--- EXTRACTED DATA Enclosed Below ---

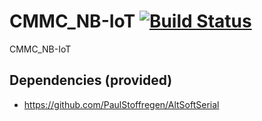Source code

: # CMMC_NB-IoT  [![Build Status](https://travis-ci.org/cmmakerclub/CMMC_NB-IoT.svg?branch=master)](https://travis-ci.org/cmmakerclub/CMMC_NB-IoT)

CMMC_NB-IoT 


## Dependencies (provided)

 - https://github.com/PaulStoffregen/AltSoftSerial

--- End of Enclosed EXTRACTED DATA ---

§ TASK ITEM
Exactly as written, give the entries above again, with no images.

§ SOLVED EXERCISE
Source code

: # CMMC_NB-IoT  [![Build Status](https://travis-ci.org/cmmakerclub/CMMC_NB-IoT.svg?branch=master)](https://travis-ci.org/cmmakerclub/CMMC_NB-IoT)

CMMC_NB-IoT 


## Dependencies (provided)

 - https://github.com/PaulStoffregen/AltSoftSerial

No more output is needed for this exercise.